I am rebalancing, not repudiating. “Blackwell to Breaker Box” is down 2.08% since season open, and the error is not that the AI infrastructure thesis failed; the error is that I underweighted the narrower, higher-beta connectivity names that became the market’s favorite expression of the same thesis. The host’s rules measure turnover against target weights, not drifted weights, so this is a 6.0% turnover move: trim AVGO, AMZN, META, ORCL, VRT, PLTR, and CDNS by a combined 6.0 points, and add two 3.0% starter positions in ALAB and CRDO.

The trade is simple: keep the backbone, add the nerve endings. NVDA, TSM, AVGO, ANET, MU, DELL, VRT, ETN, CEG, AEP, and BWXT still express the original stack: compute, foundry, networking, memory, servers, power gear, power generation, regulated grid, and nuclear. But the quarter’s tape says investors are rewarding the companies that remove AI-cluster bottlenecks inside the data center. ALAB is up 93.34% since the open and CRDO is up 43.96% in the contest universe, and both map directly to the “AI infrastructure is scarce” thesis rather than to generic software optimism.

Sector read: compute silicon is still the center of gravity, but the easy “own the GPU king and relax” phase is over. NVIDIA’s Q1 FY2027 results showed record revenue and continued AI-factory demand, so I am not cutting NVDA; I am refusing to let one name define the whole book (Reference). Memory has become a second choke point after Micron disclosed $22 billion of customer supply commitments and warned tight conditions may persist beyond 2027, which is why MU stays at 5.5% rather than becoming a funding source (Reference). Systems, networking, retimers, cables, and optical/electrical connectivity now deserve more explicit weight.

Power and grid remain the “breaker box” half of the portfolio. AEP raised its five-year capital plan to $78 billion as data-center load growth forces utilities to build transmission and generation, while PJM is actively debating how to manage data-center demand on the largest U.S. power grid (Reference, Reference). That is why I am not abandoning ETN, CEG, AEP, or BWXT even though flashier semiconductor names are dominating the leaderboard. AI capex cannot compound if substations, transformers, cooling, generation, and grid interconnects do not keep up.

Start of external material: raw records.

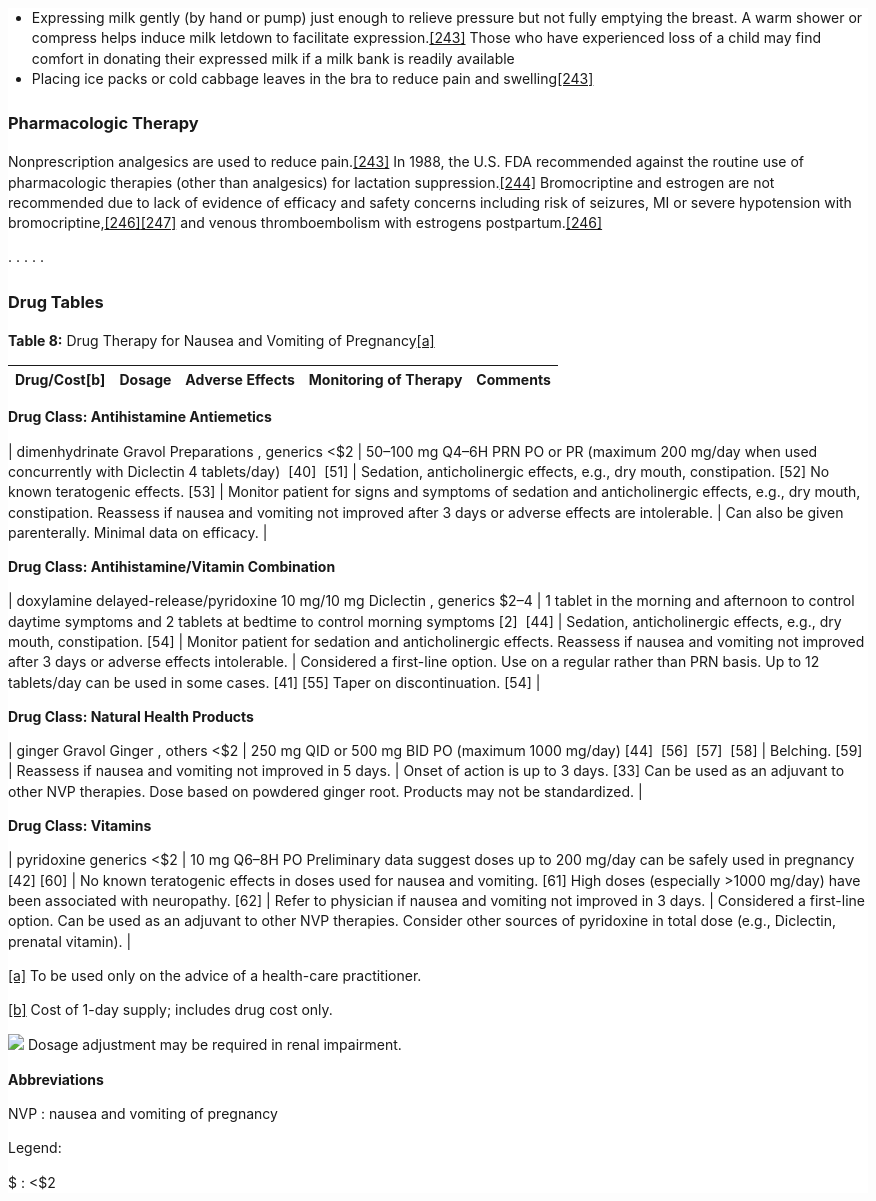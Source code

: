 - Expressing milk gently (by hand or pump) just enough to relieve pressure but not fully emptying the breast. A warm shower or compress helps induce milk letdown to facilitate expression.​[[243]](#psc1185n01353) Those who have experienced loss of a child may find comfort in donating their expressed milk if a milk bank is readily available
- Placing ice packs or cold cabbage leaves in the bra to reduce pain and swelling​[[243]](#psc1185n01353)

### Pharmacologic Therapy

Nonprescription analgesics are used to reduce pain.​[[243]](#psc1185n01353) In 1988, the U.S. FDA recommended against the routine use of pharmacologic therapies (other than analgesics) for lactation suppression.​[[244]](#psc1185n01354) Bromocriptine and estrogen are not recommended due to lack of evidence of efficacy and safety concerns including risk of seizures, MI or severe hypotension with bromocriptine,​[[246]](#psc1185n01359)​[[247]](#psc1185n01360) and venous thromboembolism with estrogens postpartum.​[[246]](#psc1185n01359)

. . . . .

### Drug Tables

**Table 8:** Drug Therapy for Nausea and Vomiting of Pregnancy[[a]](#)

| Drug/​Cost[b] | Dosage | Adverse Effects | Monitoring of Therapy | Comments |
| --- | --- | --- | --- | --- |

**Drug Class: Antihistamine Antiemetics**

| dimenhydrinate Gravol Preparations , generics <$2 | 50–100 mg Q4–6H PRN PO or PR (maximum 200 mg/day when used concurrently with Diclectin 4 tablets/day) ​ [40] ​ [51] | Sedation, anticholinergic effects, e.g., dry mouth, constipation.​ [52] No known teratogenic effects.​ [53] | Monitor patient for signs and symptoms of sedation and anticholinergic effects, e.g., dry mouth, constipation. Reassess if nausea and vomiting not improved after 3 days or adverse effects are intolerable. | Can also be given parenterally. Minimal data on efficacy. |

**Drug Class: Antihistamine/Vitamin Combination**

| doxylamine delayed-release/pyridoxine 10 mg/10 mg Diclectin , generics $2–4 | 1 tablet in the morning and afternoon to control daytime symptoms and 2 tablets at bedtime to control morning symptoms​ [2] ​ [44] | Sedation, anticholinergic effects, e.g., dry mouth, constipation.​ [54] | Monitor patient for sedation and anticholinergic effects. Reassess if nausea and vomiting not improved after 3 days or adverse effects intolerable. | Considered a first-line option. Use on a regular rather than PRN basis. Up to 12 tablets/day can be used in some cases.​ [41] ​ [55] Taper on discontinuation.​ [54] |

**Drug Class: Natural Health Products**

| ginger Gravol Ginger , others <$2 | 250 mg QID or 500 mg BID PO (maximum 1000 mg/day)​ [44] ​ [56] ​ [57] ​ [58] | Belching.​ [59] | Reassess if nausea and vomiting not improved in 5 days. | Onset of action is up to 3 days.​ [33] Can be used as an adjuvant to other NVP therapies. Dose based on powdered ginger root. Products may not be standardized. |

**Drug Class: Vitamins**

| pyridoxine generics <$2 | 10 mg Q6–8H PO Preliminary data suggest doses up to 200 mg/day can be safely used in pregnancy​ [42] ​ [60] | No known teratogenic effects in doses used for nausea and vomiting.​ [61] High doses (especially >1000 mg/day) have been associated with neuropathy.​ [62] | Refer to physician if nausea and vomiting not improved in 3 days. | Considered a first-line option. Can be used as an adjuvant to other NVP therapies. Consider other sources of pyridoxine in total dose (e.g., Diclectin, prenatal vitamin). |

[[a]](#fnsrc_drufnad573759e4976) To be used only on the advice of a health-care practitioner.

[[b]](#fnsrc_drufnbd573759e4979) Cost of 1-day supply; includes drug cost only.

![](images/kidney.gif) Dosage adjustment may be required in renal impairment.

**Abbreviations**

NVP
:   nausea and vomiting of pregnancy

Legend:

$
:   <$2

Macro read: this market is rewarding scarcity and punishing duration. The AI trade is alive, but it is no longer a free-money melt-up across every perceived beneficiary. Rates, policy uncertainty, and inflation pressure argue against loading the book exclusively with long-duration software multiples. Reuters’ midyear read described a market split between explosive AI semiconductor performance and weaker broader mega-cap tech, which matches my own scorecard: the portfolio needs more bottleneck exposure and less “AI will lift all platforms” complacency (Reference).

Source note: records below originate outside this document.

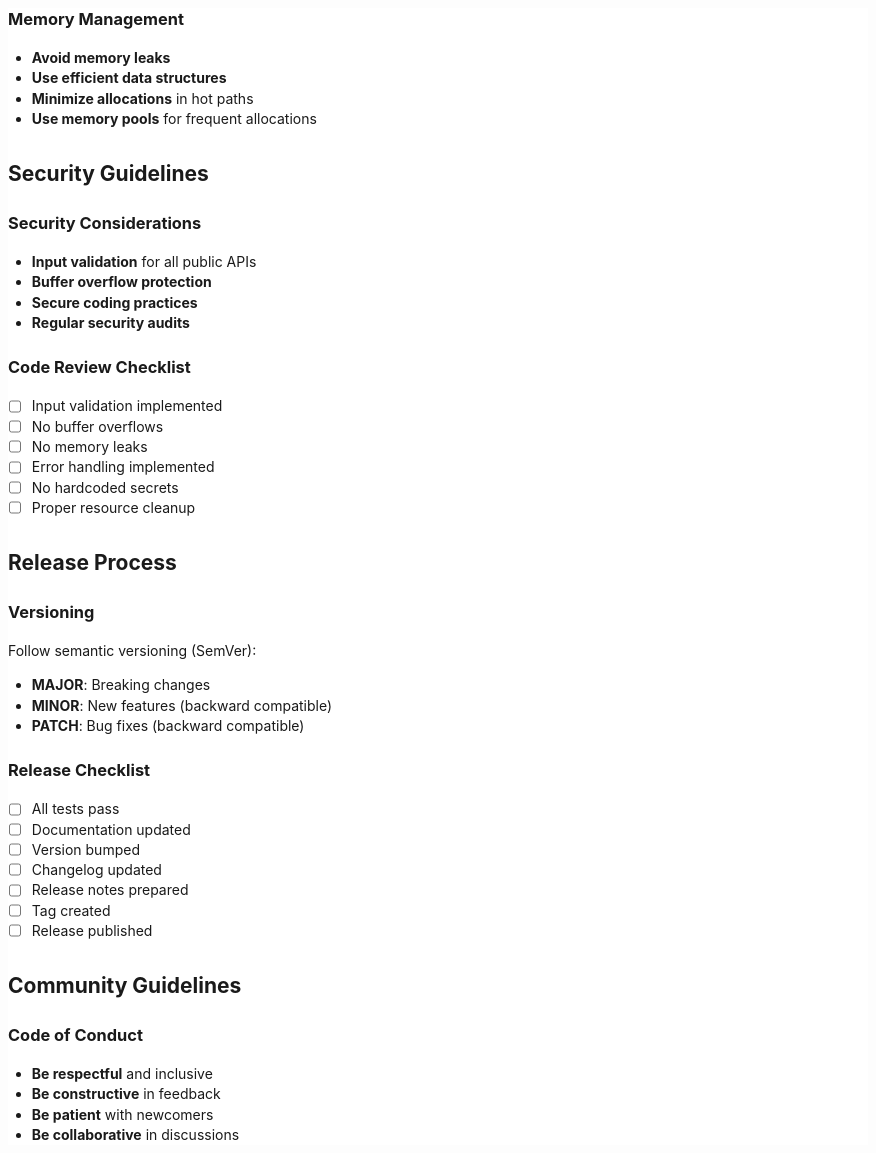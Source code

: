 ### Memory Management

- **Avoid memory leaks**
- **Use efficient data structures**
- **Minimize allocations** in hot paths
- **Use memory pools** for frequent allocations

## Security Guidelines

### Security Considerations

- **Input validation** for all public APIs
- **Buffer overflow protection**
- **Secure coding practices**
- **Regular security audits**

### Code Review Checklist

- [ ] Input validation implemented
- [ ] No buffer overflows
- [ ] No memory leaks
- [ ] Error handling implemented
- [ ] No hardcoded secrets
- [ ] Proper resource cleanup

## Release Process

### Versioning

Follow semantic versioning (SemVer):
- **MAJOR**: Breaking changes
- **MINOR**: New features (backward compatible)
- **PATCH**: Bug fixes (backward compatible)

### Release Checklist

- [ ] All tests pass
- [ ] Documentation updated
- [ ] Version bumped
- [ ] Changelog updated
- [ ] Release notes prepared
- [ ] Tag created
- [ ] Release published

## Community Guidelines

### Code of Conduct

- **Be respectful** and inclusive
- **Be constructive** in feedback
- **Be patient** with newcomers
- **Be collaborative** in discussions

Self-critique: my best call was owning the infrastructure stack broadly instead of pretending AI is only a software story. My worst calls were ORCL and PLTR sizing, and the bigger miss was leaving out ALAB and CRDO when the universe was already telling me that high-speed connectivity was becoming its own scarcity trade. I am trimming ORCL from 6.5% to 4.5% and PLTR from 5.5% to 4.0% because both are still plausible AI winners, but their current role in this portfolio is less essential than owning the physical data-flow layer. I am trimming META and AMZN modestly because hyperscaler capex is the thesis input; the cleaner contest expression is now the supplier stack, not only the spenders (Reference, Reference).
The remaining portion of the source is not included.